On this day, I got a heady mix of each. On my first run, I had an easy go of it and screamed WOOOOO! at the top of my lungs all the way down. True rock ’n roll shit. I was still all there. Always nice to be reminded of such things.

The next run, I caught a skied-off part of the snow that made my own skis go wobbly. I’d pause for a breath every 100 yards down. Through the rest of that first day, I could feel my thighs and my spine ready to burst as I held crucial turns. When I felt myself going too fast, I reflexively dragged my poles behind me, as if that would slow me down any. Skiing will expose you like that. You can’t fake your way down a mountain. I didn’t want to fall, out concern for both my body and my pride.

I fell. Many times. One time I even fell in the goddamn chairlift line. People tried to help me up but I was too heavy. I could feel my ass crack poking out of my new ski pants. I felt like I had dressed up for a part that everyone now knew I couldn’t play. I was mortified, and still am. I took my skis off, got up, clicked back into them, and got on the lift. On the way to the top, I stared up at the Powder Seeker and the Lone Peak Tram. I watched the pros fly down impossibly pitched runs, oncoming trees and rocks of no concern to them. I have NEVER had that kind of athletic confidence, and I’m too old to gain it. The confidence to ski every blue near and far was all I required.

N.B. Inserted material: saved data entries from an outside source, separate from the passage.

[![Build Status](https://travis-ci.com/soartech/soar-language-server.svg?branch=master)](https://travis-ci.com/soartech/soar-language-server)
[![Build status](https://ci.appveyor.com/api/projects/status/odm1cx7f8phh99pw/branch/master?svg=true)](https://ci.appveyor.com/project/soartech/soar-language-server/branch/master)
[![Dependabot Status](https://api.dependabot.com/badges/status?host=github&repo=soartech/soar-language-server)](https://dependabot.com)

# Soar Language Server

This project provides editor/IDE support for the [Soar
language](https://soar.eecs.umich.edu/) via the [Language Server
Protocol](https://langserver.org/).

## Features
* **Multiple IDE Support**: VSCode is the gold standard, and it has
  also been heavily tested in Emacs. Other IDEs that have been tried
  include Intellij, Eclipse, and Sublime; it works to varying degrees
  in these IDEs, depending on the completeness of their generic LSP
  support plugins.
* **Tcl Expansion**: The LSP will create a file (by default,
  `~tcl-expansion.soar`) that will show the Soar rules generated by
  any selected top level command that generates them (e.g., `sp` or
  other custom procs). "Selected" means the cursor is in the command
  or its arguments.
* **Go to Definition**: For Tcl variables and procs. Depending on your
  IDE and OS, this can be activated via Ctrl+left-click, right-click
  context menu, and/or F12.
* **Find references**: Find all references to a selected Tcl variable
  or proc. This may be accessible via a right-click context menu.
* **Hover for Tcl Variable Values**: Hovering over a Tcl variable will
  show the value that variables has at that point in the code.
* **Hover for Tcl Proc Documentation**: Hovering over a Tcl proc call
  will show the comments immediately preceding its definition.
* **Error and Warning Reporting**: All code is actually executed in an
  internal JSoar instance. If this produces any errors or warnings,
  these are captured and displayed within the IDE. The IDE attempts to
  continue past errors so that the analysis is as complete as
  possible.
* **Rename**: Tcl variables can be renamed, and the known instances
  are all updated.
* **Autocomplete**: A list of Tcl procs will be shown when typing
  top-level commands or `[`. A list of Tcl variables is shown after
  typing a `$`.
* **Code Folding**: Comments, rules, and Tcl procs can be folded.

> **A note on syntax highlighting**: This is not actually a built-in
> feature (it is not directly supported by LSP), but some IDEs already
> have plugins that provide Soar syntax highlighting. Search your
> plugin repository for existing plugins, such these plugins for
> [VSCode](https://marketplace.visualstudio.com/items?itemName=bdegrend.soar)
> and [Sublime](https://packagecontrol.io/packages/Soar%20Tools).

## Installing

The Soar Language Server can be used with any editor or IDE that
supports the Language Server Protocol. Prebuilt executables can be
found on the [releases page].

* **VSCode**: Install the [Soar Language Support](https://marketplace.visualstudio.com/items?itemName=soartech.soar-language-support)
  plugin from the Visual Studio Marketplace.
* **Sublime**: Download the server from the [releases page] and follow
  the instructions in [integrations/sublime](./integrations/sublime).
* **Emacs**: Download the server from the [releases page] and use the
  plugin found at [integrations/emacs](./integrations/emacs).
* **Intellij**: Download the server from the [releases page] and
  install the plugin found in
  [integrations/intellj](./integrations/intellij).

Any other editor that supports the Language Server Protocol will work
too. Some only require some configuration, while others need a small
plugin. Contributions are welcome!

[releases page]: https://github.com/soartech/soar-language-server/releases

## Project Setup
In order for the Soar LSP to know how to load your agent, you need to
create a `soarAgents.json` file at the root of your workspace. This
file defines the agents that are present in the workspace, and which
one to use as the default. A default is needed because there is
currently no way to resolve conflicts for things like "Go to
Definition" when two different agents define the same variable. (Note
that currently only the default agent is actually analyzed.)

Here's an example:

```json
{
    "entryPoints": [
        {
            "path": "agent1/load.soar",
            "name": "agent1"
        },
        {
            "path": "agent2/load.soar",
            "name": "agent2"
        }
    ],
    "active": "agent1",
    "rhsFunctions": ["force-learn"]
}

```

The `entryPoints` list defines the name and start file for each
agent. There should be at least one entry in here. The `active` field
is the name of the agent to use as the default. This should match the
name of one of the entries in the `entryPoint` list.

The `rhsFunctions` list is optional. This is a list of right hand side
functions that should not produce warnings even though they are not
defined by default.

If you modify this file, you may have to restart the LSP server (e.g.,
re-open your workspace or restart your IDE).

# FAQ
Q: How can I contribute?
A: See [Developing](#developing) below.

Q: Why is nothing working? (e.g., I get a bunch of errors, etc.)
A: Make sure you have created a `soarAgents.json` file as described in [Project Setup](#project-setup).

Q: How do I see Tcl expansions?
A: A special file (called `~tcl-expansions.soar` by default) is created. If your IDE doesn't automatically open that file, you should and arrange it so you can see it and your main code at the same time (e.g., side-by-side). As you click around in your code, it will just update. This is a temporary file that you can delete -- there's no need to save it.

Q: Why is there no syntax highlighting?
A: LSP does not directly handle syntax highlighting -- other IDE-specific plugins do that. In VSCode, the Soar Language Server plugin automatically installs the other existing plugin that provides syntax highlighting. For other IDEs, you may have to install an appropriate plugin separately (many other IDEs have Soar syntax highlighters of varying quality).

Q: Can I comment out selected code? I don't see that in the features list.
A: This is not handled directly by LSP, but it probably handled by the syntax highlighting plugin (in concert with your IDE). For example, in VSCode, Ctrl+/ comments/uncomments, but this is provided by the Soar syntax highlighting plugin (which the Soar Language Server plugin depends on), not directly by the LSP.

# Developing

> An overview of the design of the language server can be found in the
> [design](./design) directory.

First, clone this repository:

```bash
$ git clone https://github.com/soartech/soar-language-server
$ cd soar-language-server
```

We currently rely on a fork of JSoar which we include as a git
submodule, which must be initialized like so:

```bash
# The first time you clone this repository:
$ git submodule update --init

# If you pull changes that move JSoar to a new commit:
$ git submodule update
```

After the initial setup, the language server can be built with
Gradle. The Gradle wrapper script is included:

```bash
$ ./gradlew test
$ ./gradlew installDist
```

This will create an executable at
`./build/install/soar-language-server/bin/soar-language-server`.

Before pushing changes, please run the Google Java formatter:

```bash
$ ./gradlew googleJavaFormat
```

On the second day, I lost some of that. I fell again. I hit some chocolate chips (rocks) at the top of the blue and made a series of dad sounds I wouldn’t be able to duplicate even if you played me a recording of them. I knew I wouldn’t make the Powder Seeker this trip, and I didn’t. That was for the younger folk. I, now rickety and deaf, would have to be satisfied with whatever other skiing I could get.

And I was. My best friend and I left the mountain at 2:00 p.m., napped, and commenced our après-ski festivities without guilt.

My daughter can ski now. My sons both skied for the first time over Christmas and got the bug after falling 500 times on their way to the chairlift. I have that annoying parent tic where I desperately want my kids to have the same indelible experiences that I had growing up: going to overnight camp, playing sports, falling in love, and skiing. I would love for them to go up that Powder Seeker, maybe even higher. Because I know what’s up there. I know how long it stays with you.

So I will ski again, despite my body and my southward migration doing their best to keep me off the mountain. I can’t ski as well as I used to, but it’s not always about ability. It’s not about conquering the mountain. It’s simply about going there. A mountain is a god. It’s big enough to consume you and, on a primal level, I want it to do so. I want to feel part of that vastness. It awakens things in me, pleasant and unpleasant, that nothing else can.

That last night in Big Sky, my best friend fell asleep at roughly 8:00 p.m. Still awake and bored, I walked down to the lobby. Outside the front entrance, only the town center was visible in the night. Beyond, the Rocky Mountains rested in the dark. And waited.